Yes. But that doesn't make Particular Baptists Anabaptists per se. There is more to Anabaptism than exclusive immersion.


----------



## Scott Bushey (Dec 2, 2006)

theologae said:


> Generally, yes. The letter of the law, as it were, would demand that their original baptism was invalid because of the amount of water applied. For what it's worth, some in the RB camp would deny this language, and I myself do not think that one mode of baptism or other is what makes a baptism valid.
> 
> 
> Yes. But that doesn't make Particular Baptists Anabaptists per se. There is more to Anabaptism than exclusive immersion.



Brian,
So it's an 'amount of water' issue and not formula?


----------



## brymaes (Dec 2, 2006)

> So it's an 'amount of water' issue and not formula?

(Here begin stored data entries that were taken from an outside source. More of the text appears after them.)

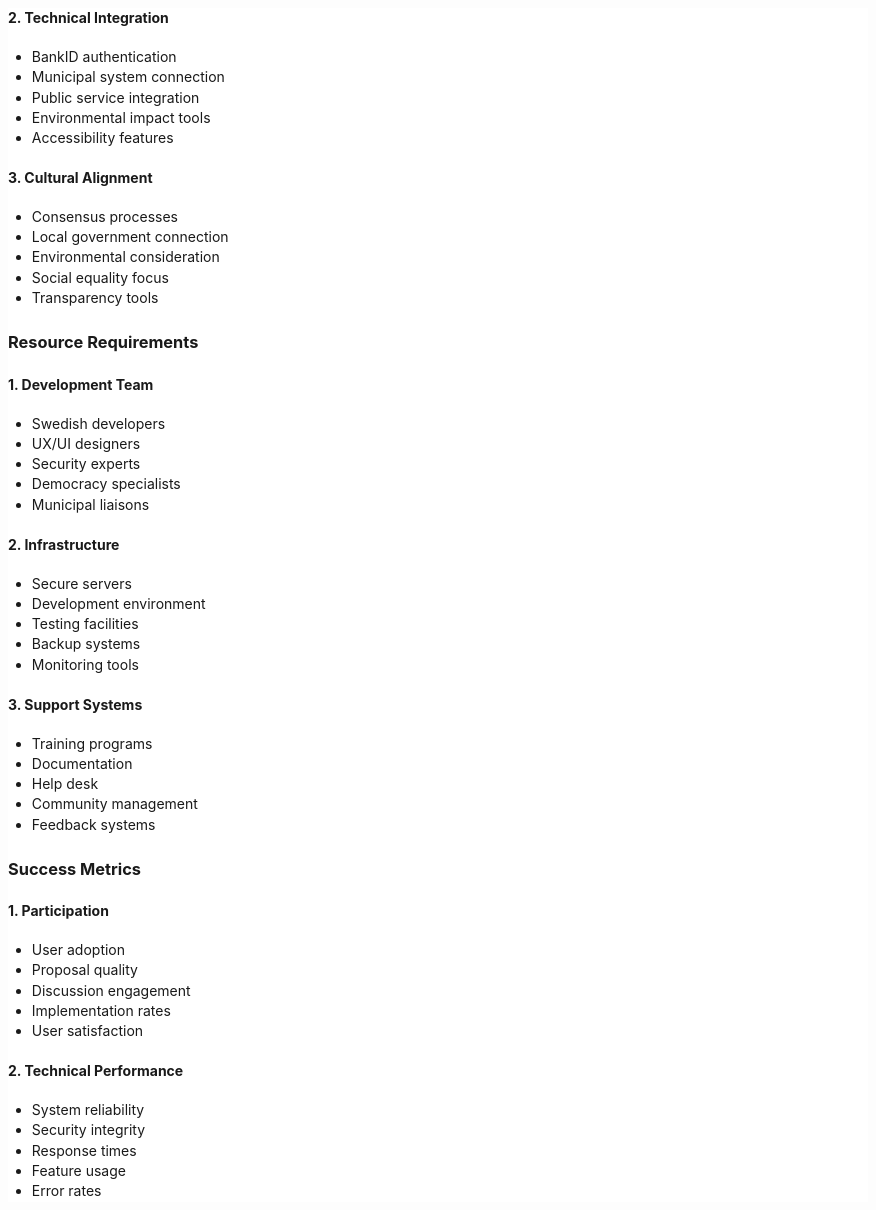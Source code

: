 #### 2. Technical Integration
- BankID authentication
- Municipal system connection
- Public service integration
- Environmental impact tools
- Accessibility features

#### 3. Cultural Alignment
- Consensus processes
- Local government connection
- Environmental consideration
- Social equality focus
- Transparency tools

### Resource Requirements

#### 1. Development Team
- Swedish developers
- UX/UI designers
- Security experts
- Democracy specialists
- Municipal liaisons

#### 2. Infrastructure
- Secure servers
- Development environment
- Testing facilities
- Backup systems
- Monitoring tools

#### 3. Support Systems
- Training programs
- Documentation
- Help desk
- Community management
- Feedback systems

### Success Metrics

#### 1. Participation
- User adoption
- Proposal quality
- Discussion engagement
- Implementation rates
- User satisfaction

#### 2. Technical Performance
- System reliability
- Security integrity
- Response times
- Feature usage
- Error rates


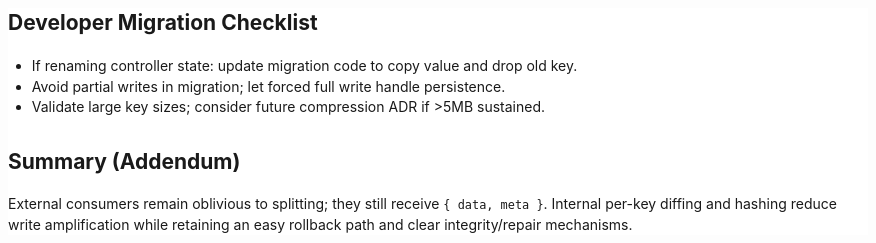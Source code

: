 ## Developer Migration Checklist

- If renaming controller state: update migration code to copy value and drop old key.
- Avoid partial writes in migration; let forced full write handle persistence.
- Validate large key sizes; consider future compression ADR if >5MB sustained.

## Summary (Addendum)

External consumers remain oblivious to splitting; they still receive `{ data, meta }`. Internal per-key diffing and hashing reduce write amplification while retaining an easy rollback path and clear integrity/repair mechanisms.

You mean for the Particular Baptists? I would assume so. The formula remains the same with the exception of the amount of water. Obviously, the objects of baptism are also an issue. As I said earlier, my position viv-a-vis immersion is the same as WCF 28.3.


----------



## Scott Bushey (Dec 2, 2006)

theologae said:


> You mean for the Particular Baptists? I would assume so. The formula remains the same with the exception of the amount of water. Obviously, the objects of baptism are also an issue. As I said earlier, my position viv-a-vis immersion is the same as WCF 28.3.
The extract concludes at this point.